◆ **ABOUT THIS EXERCISE**
How do the lines below between the ones holding "This project is" and "Feel free to ⭐ the project or contribute!", inclusive, read? Give them again exactly, with no other lines.

Data extracted from a collection
****
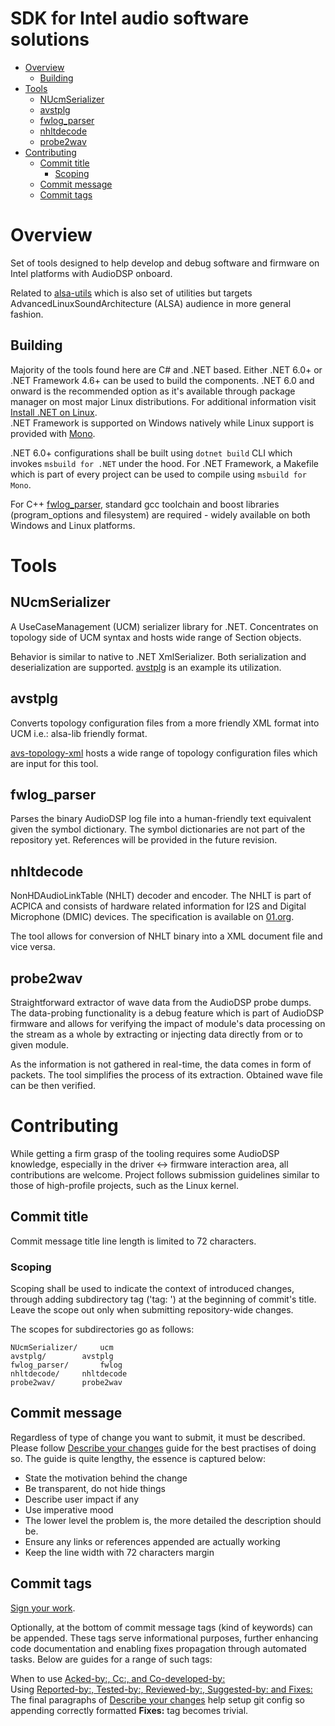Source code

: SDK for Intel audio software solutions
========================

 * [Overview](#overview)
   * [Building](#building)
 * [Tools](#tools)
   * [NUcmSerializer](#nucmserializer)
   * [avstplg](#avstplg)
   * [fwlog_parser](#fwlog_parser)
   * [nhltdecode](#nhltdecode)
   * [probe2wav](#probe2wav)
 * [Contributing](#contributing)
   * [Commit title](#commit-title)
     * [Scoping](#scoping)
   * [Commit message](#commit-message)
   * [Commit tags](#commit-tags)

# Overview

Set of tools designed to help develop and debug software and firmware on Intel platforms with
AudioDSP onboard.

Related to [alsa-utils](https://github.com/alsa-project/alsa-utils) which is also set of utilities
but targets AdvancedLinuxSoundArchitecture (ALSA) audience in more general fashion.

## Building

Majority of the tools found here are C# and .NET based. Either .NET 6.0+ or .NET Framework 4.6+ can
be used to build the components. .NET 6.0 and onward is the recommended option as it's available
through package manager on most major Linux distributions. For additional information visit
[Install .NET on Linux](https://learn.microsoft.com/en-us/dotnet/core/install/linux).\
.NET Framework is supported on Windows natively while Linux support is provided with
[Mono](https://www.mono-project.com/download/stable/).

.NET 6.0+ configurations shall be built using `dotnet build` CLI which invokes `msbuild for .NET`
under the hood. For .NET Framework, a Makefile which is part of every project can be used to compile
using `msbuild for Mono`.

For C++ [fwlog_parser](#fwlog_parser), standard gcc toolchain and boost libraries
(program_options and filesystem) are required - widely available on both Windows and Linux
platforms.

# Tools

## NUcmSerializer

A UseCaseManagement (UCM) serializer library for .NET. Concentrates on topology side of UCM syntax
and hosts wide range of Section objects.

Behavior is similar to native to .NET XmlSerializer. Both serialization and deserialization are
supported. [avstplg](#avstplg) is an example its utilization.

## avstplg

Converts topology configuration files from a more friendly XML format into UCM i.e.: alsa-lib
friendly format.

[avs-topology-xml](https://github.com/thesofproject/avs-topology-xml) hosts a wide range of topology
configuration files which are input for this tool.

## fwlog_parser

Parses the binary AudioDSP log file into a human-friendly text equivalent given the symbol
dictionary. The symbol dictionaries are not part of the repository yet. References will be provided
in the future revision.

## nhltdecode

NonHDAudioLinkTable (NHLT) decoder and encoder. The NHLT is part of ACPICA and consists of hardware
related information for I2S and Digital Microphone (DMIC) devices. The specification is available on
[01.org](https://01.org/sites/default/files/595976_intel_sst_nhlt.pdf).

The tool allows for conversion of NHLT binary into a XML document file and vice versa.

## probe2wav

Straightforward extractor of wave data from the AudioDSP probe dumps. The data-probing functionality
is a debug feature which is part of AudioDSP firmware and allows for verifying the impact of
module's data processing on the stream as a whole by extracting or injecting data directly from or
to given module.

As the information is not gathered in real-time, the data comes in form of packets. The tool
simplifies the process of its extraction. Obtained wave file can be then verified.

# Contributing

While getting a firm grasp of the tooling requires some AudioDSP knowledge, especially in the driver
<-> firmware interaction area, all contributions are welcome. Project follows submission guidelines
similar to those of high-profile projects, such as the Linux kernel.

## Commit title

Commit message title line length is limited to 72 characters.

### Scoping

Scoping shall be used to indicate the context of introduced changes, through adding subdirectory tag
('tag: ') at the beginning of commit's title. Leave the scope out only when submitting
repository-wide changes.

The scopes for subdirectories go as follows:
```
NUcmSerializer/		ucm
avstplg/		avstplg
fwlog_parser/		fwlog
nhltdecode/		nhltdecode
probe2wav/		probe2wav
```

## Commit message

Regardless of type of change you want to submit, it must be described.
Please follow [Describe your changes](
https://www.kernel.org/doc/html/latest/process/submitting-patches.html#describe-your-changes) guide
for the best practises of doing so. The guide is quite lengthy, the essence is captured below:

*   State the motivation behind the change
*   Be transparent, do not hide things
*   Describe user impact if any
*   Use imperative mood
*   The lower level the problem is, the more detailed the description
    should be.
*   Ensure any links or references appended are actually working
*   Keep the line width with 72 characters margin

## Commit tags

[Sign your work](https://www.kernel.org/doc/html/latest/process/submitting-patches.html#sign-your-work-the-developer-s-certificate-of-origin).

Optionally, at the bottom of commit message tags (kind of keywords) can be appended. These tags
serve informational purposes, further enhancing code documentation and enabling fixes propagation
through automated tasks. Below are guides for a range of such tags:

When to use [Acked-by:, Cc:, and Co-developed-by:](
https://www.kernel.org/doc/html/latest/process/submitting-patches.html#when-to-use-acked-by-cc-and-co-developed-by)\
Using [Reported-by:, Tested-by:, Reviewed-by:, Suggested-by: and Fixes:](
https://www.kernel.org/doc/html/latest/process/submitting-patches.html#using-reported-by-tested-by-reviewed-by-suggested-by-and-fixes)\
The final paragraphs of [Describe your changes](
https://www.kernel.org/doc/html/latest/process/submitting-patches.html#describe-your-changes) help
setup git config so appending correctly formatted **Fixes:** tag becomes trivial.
****
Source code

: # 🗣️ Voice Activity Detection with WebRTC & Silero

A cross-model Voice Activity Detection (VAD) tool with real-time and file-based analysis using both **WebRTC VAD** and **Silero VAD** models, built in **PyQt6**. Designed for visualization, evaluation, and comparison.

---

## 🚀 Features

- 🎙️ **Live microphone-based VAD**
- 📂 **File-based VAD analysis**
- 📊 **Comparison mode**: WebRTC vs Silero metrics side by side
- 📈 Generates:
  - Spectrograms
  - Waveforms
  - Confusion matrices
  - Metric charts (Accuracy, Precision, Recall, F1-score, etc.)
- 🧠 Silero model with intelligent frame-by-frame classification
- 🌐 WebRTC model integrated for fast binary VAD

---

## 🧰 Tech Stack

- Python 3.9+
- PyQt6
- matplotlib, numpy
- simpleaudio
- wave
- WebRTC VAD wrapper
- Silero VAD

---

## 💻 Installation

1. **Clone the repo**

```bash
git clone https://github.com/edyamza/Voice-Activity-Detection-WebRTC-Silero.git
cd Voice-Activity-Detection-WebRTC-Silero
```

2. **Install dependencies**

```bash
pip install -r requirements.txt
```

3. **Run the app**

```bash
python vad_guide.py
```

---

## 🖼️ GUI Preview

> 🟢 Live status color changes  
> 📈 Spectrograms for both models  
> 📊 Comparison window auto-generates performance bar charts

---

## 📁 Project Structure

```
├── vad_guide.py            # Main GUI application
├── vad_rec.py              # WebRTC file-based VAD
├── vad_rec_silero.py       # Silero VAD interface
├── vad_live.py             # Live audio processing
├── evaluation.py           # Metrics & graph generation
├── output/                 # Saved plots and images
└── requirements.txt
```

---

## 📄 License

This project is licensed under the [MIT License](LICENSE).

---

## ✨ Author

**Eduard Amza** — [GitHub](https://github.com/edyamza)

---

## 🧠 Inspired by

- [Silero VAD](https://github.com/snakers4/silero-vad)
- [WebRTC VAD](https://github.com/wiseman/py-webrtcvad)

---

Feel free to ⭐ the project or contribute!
****
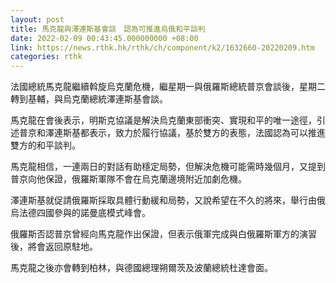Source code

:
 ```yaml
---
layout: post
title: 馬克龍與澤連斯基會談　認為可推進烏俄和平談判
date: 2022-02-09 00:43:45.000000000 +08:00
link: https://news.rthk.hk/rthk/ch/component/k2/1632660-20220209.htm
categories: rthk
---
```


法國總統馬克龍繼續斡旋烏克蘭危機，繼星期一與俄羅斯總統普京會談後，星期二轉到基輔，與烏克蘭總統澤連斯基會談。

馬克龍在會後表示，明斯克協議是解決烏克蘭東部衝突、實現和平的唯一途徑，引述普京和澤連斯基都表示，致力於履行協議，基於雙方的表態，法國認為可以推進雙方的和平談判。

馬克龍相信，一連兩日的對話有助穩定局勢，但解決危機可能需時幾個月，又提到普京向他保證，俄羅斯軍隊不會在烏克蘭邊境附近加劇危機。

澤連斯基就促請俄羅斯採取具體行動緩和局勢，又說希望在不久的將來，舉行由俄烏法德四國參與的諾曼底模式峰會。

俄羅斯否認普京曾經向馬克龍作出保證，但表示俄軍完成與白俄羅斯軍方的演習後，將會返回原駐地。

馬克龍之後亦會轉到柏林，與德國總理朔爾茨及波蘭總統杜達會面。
****
◆ **WRITTEN ANSWER**
This project is licensed under the [MIT License](LICENSE).

---

## ✨ Author

**Eduard Amza** — [GitHub](https://github.com/edyamza)

---

## 🧠 Inspired by

- [Silero VAD](https://github.com/snakers4/silero-vad)
- [WebRTC VAD](https://github.com/wiseman/py-webrtcvad)

---

Feel free to ⭐ the project or contribute!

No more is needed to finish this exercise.